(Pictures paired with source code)
□ □ □
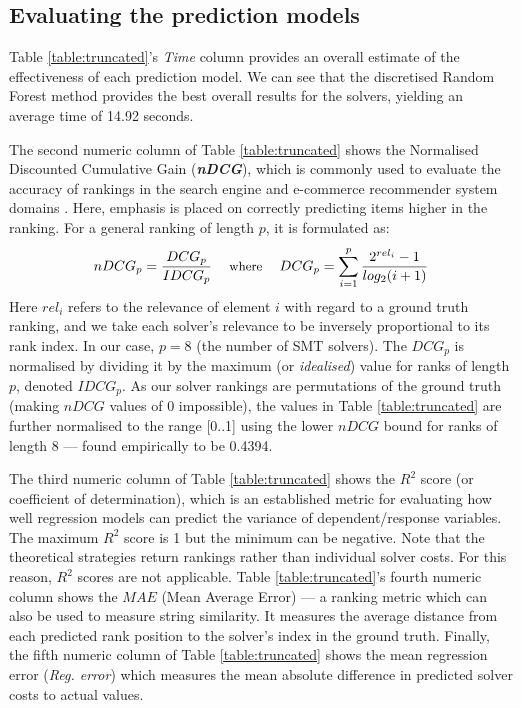 \documentclass[submission,copyright,creativecommons]{eptcs}
\begin{document}
\subsection{Evaluating the prediction models}

Table \ref{table:truncated}'s \textit{Time} column provides an overall estimate of the effectiveness of each prediction model.  We can see that the discretised Random Forest method provides the best overall results for the solvers, yielding an average time of 14.92 seconds.

The second numeric column of Table \ref{table:truncated} shows the 
Normalised Discounted Cumulative Gain (\textit{\textbf{nDCG}}), which is commonly used to evaluate the accuracy of rankings in the search engine and e-commerce recommender system domains \cite{NDCG}. Here, emphasis is placed on correctly predicting items higher in the ranking. For a general ranking of length $p$, it is formulated as:
\[\small
	nDCG_p = \frac{DCG_p}{IDCG_p}
    \quad\text{ where }\quad
    DCG_p = \sum_{i=1}^{p} \frac{2^{rel_i} - 1}{log_2(i+1)}
\]
Here $rel_i$ refers to the relevance of element $i$ with regard to a ground truth ranking, and we take each solver's relevance to be inversely proportional to its rank index.  In our case, $p = 8$ (the number of SMT solvers).  The $DCG_p$ is normalised by dividing it by the maximum (or \textit{idealised}) value for ranks of length $p$, denoted $IDCG_p$. As our solver rankings are permutations of the ground truth (making $nDCG$ values of 0 impossible), the values in Table \ref{table:truncated} are further normalised to the range [0..1] using the lower $nDCG$ bound for ranks of length 8 --- found empirically to be 0.4394. 

The third numeric column of Table \ref{table:truncated} shows
the $R^2$ score (or coefficient of determination), which is an established metric for evaluating how well regression models can predict the variance of dependent/response variables. The maximum $R^2$ score is 1 but the minimum can be negative. Note that the theoretical strategies return rankings rather than individual solver costs. For this reason, $R^2$ scores are not applicable. Table \ref{table:truncated}'s fourth numeric column shows the $MAE$ (Mean Average Error) --- a ranking metric which can also be used to measure string similarity. It measures the average distance from each predicted rank position to the solver's index in the ground truth. Finally, 
the fifth numeric column of Table \ref{table:truncated} shows
the mean regression error (\textit{Reg. error}) which measures the mean absolute difference in predicted solver costs to actual values. 
\end{document}
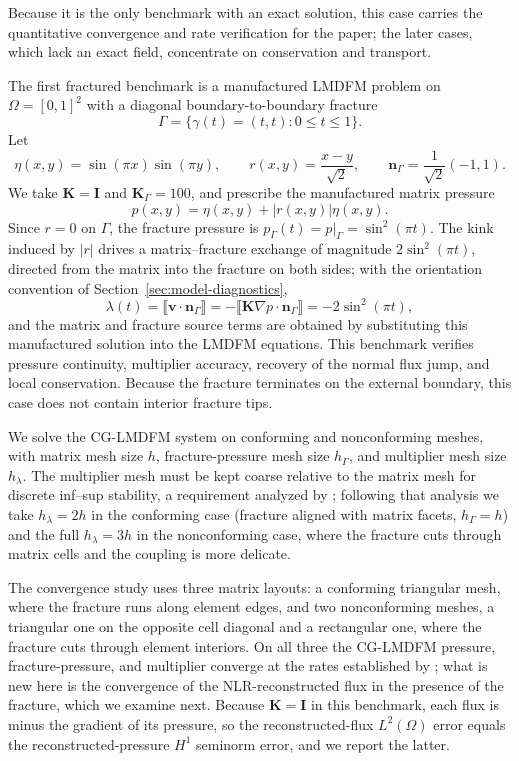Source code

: \documentclass[a4paper,fleqn]{cas-sc}
\newcommand{\jump}[1]{\lBrack #1 \rBrack}
\newcommand{\Kmat}{\mathbf{K}}
\newcommand{\vflux}{\mathbf{v}}
\begin{document}
Because it is the only benchmark with an exact solution, this case carries the
quantitative convergence and rate verification for the paper; the later cases,
which lack an exact field, concentrate on conservation and transport.

The first fractured benchmark is a manufactured LMDFM problem on
\(\Omega=[0,1]^2\) with a diagonal boundary-to-boundary fracture
\[
  \Gamma=\{\gamma(t)=(t,t):0\le t\le 1\}.
\]
Let
\[
\eta(x,y)=\sin(\pi x)\sin(\pi y),\qquad
r(x,y)=\frac{x-y}{\sqrt2},\qquad
\mathbf{n}_\Gamma=\frac{1}{\sqrt2}(-1,1).
\]
We take \(\Kmat=\mathbf{I}\) and \(\Kmat_\Gamma=100\), and prescribe the
manufactured matrix pressure
\[
  p(x,y)=\eta(x,y)+|r(x,y)|\eta(x,y).
\]
Since \(r=0\) on \(\Gamma\), the fracture pressure is
\(p_\Gamma(t)=p|_\Gamma=\sin^2(\pi t)\). The kink induced by \(|r|\) drives a
matrix--fracture exchange of magnitude \(2\sin^2(\pi t)\), directed from the
matrix into the fracture on both sides; with the orientation convention of
Section~\ref{sec:model-diagnostics},
\[
  \lambda(t)=\jump{\vflux\cdot\mathbf{n}_\Gamma}
  =-\jump{\Kmat\nabla p\cdot\mathbf{n}_\Gamma}
  =-2\sin^2(\pi t),
\]
and the matrix and fracture source terms are obtained by substituting this
manufactured solution into the LMDFM equations. This benchmark verifies pressure
continuity, multiplier accuracy, recovery of the normal flux jump, and local
conservation. Because the fracture terminates on the external boundary, this
case does not contain interior fracture tips.

We solve the CG-LMDFM system on conforming and nonconforming meshes, with matrix
mesh size \(h\), fracture-pressure mesh size \(h_\Gamma\), and multiplier mesh
size \(h_\lambda\). The multiplier mesh must be kept coarse relative to the matrix
mesh for discrete inf--sup stability, a requirement analyzed by
\citet{Koeppel2019}; following that analysis we take \(h_\lambda=2h\) in the
conforming case (fracture aligned with matrix facets, \(h_\Gamma=h\)) and the full
\(h_\lambda=3h\) in the nonconforming case, where the fracture cuts through matrix
cells and the coupling is more delicate.

The convergence study uses three matrix layouts: a conforming triangular mesh,
where the fracture runs along element edges, and two nonconforming meshes, a
triangular one on the opposite cell diagonal and a rectangular one, where the
fracture cuts through element interiors. On all three the CG-LMDFM pressure,
fracture-pressure, and multiplier converge at the rates established by
\citet{Koeppel2019}; what is new here is the convergence of the NLR-reconstructed
flux in the presence of the fracture, which we examine next. Because
\(\Kmat=\mathbf{I}\) in this benchmark, each flux is minus the gradient of its
pressure, so the reconstructed-flux \(L^2(\Omega)\) error equals the
reconstructed-pressure \(H^1\) seminorm error, and we report the latter.
\end{document}
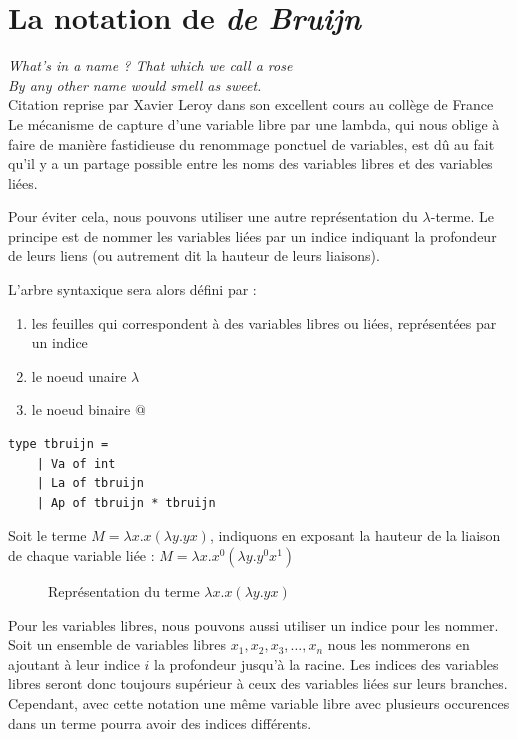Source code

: \section{La notation de \textit{de Bruijn}}
\noindent
\textit{What's in a name ? That which we call a rose \\
	   By any other name would smell as sweet.}\cite{WS} \\
	   Citation reprise par Xavier Leroy dans
	   son excellent cours au collège de France \\

\vspace{0.4cm}
Le mécanisme de capture d'une variable libre par une lambda, qui nous oblige à faire de manière fastidieuse
du renommage ponctuel de variables, est dû au fait qu'il y a un partage possible entre les noms des variables
libres et des variables liées. 

Pour éviter cela, nous pouvons utiliser une autre représentation du $\lambda$-terme. Le principe est
de nommer les variables liées par un indice indiquant la profondeur de leurs liens (ou autrement dit la
hauteur de leurs liaisons).

L'arbre syntaxique sera alors défini par :
\begin{enumerate}
	\item les feuilles qui correspondent à des variables libres ou liées, représentées par un indice
	\item le noeud unaire $\lambda$
	\item le noeud binaire $@$
\end{enumerate}

\begin{Verbatim}
type tbruijn =
	| Va of int
	| La of tbruijn 
	| Ap of tbruijn * tbruijn
\end{Verbatim}
	
Soit le terme $M=\lambda x.x(\lambda y. yx)$, indiquons en exposant la hauteur de la liaison
de chaque variable liée : $M=\lambda x.x^0(\lambda y. y^0x^1)$
\begin{figure}[H]
\centering
\caption{Représentation du terme $\lambda x.x(\lambda y. yx)$}
\end{figure}

Pour les variables libres, nous pouvons aussi utiliser un indice pour les nommer.
Soit un ensemble de variables libres ${x_1, x_2, x_3,\dots, x_n}$ nous les nommerons en ajoutant 
à leur indice $i$ la profondeur jusqu'à la racine. Les indices des variables libres seront
 donc toujours supérieur à ceux des variables liées sur leurs branches. Cependant, avec cette notation une
 même variable libre avec plusieurs occurences dans un terme pourra avoir des indices différents.

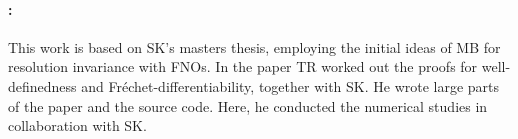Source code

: \paragraph{\cite{kabri2023resolution}:} This work is based on SK's masters thesis, employing the initial ideas of MB for resolution invariance with FNOs. In the paper TR worked out the proofs for well-definedness and Fréchet-differentiability, together with SK. He wrote large parts of the paper and the source code. Here, he conducted the numerical studies in collaboration with SK.

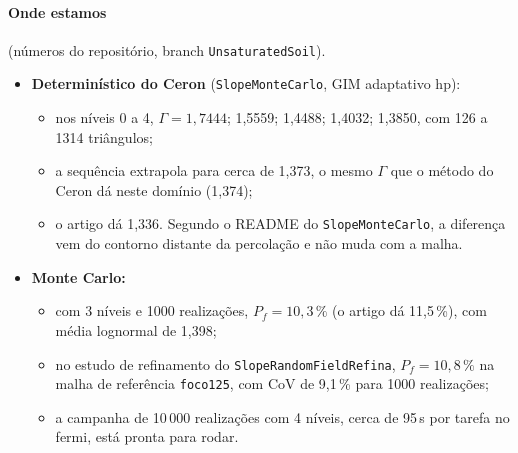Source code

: \paragraph{Onde estamos} (números do repositório, branch \texttt{UnsaturatedSoil}).
\begin{itemize}
  \item \textbf{Determinístico do Ceron} (\texttt{SlopeMonteCarlo}, GIM adaptativo hp):
    \begin{itemize}
      \item nos níveis 0 a 4, $\Gamma = 1{,}7444$; 1,5559; 1,4488; 1,4032; 1,3850, com 126 a 1314 triângulos;
      \item a sequência extrapola para cerca de 1,373, o mesmo $\Gamma$ que o método do Ceron dá neste domínio (1,374);
      \item o artigo dá 1,336. Segundo o README do \texttt{SlopeMonteCarlo}, a diferença vem do contorno distante da
        percolação e não muda com a malha.
    \end{itemize}
  \item \textbf{Monte Carlo:}
    \begin{itemize}
      \item com 3 níveis e 1000 realizações, $P_f = 10{,}3\,\%$ (o artigo dá 11,5\,\%), com média lognormal de 1,398;
      \item no estudo de refinamento do \texttt{SlopeRandomFieldRefina}, $P_f = 10{,}8\,\%$ na malha de referência
        \texttt{foco125}, com CoV de 9,1\,\% para 1000 realizações;
      \item a campanha de 10\,000 realizações com 4 níveis, cerca de 95\,s por tarefa no fermi, está pronta para rodar.
    \end{itemize}
\end{itemize}
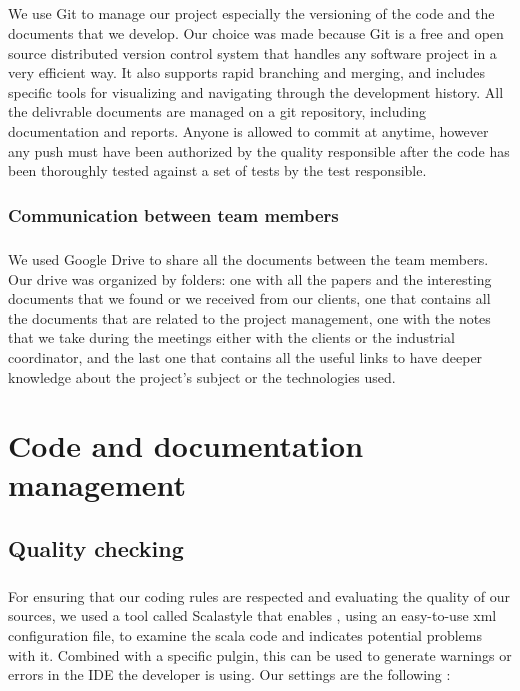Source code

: \documentclass{report}
\begin{document}
\paragraph{}
\hspace{4mm}\textnormal{We use Git to manage our project especially the versioning of the code
and the documents that we develop. Our choice was made 
because Git is a free and open source
 distributed version control system that handles any software 
project in a very efficient way. It also supports rapid branching and merging, 
and includes specific tools for visualizing and 
navigating through the development history.
All the delivrable documents are managed on a git repository, including documentation and reports. Anyone is allowed to commit at anytime, however any push must have been authorized by the quality responsible after the code has been thoroughly tested against a set of tests by the test responsible.}

\subsection{Communication between team members}

\paragraph{}
\hspace{4mm}\textnormal{We used Google Drive to share all the documents 
between the team members. Our drive was organized by folders: 
one with all the papers and the interesting documents
 that we found or we received from our clients,
one that contains all the documents that are related 
to the project management,
one with the notes that we take during the meetings either with 
the clients or the industrial coordinator,  
and the last one that contains all the useful links to have deeper
knowledge about the project's subject or the technologies used.}

\chapter{Code and documentation management}

\section{Quality checking}

\paragraph{}
\hspace{4mm}\textnormal{For ensuring that our coding rules are respected and
 evaluating the quality of our sources,
 we used a tool called Scalastyle that enables
, using an easy-to-use xml configuration file,
 to examine the scala code and indicates potential problems with it.
 Combined with a specific pulgin, this can be used to generate 
warnings or errors in the IDE the developer is using. 
Our settings are the following :}
\end{document}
□ □ □
* **INSTRUCTIONS FOR THE TASK**
Copy the lines above between the one holding "lognormal de 1,398;" and the one holding "navigating through the development history.", inclusive. Drop the pictures.

* **THE COMPLETED TASK**
      \item com 3 níveis e 1000 realizações, $P_f = 10{,}3\,\%$ (o artigo dá 11,5\,\%), com média lognormal de 1,398;
      \item no estudo de refinamento do \texttt{SlopeRandomFieldRefina}, $P_f = 10{,}8\,\%$ na malha de referência
        \texttt{foco125}, com CoV de 9,1\,\% para 1000 realizações;
      \item a campanha de 10\,000 realizações com 4 níveis, cerca de 95\,s por tarefa no fermi, está pronta para rodar.
    \end{itemize}
\end{itemize}
Source code

: \documentclass{report}
\begin{document}
\paragraph{}
\hspace{4mm}\textnormal{We use Git to manage our project especially the versioning of the code
and the documents that we develop. Our choice was made 
because Git is a free and open source
 distributed version control system that handles any software 
project in a very efficient way. It also supports rapid branching and merging, 
and includes specific tools for visualizing and 
navigating through the development history.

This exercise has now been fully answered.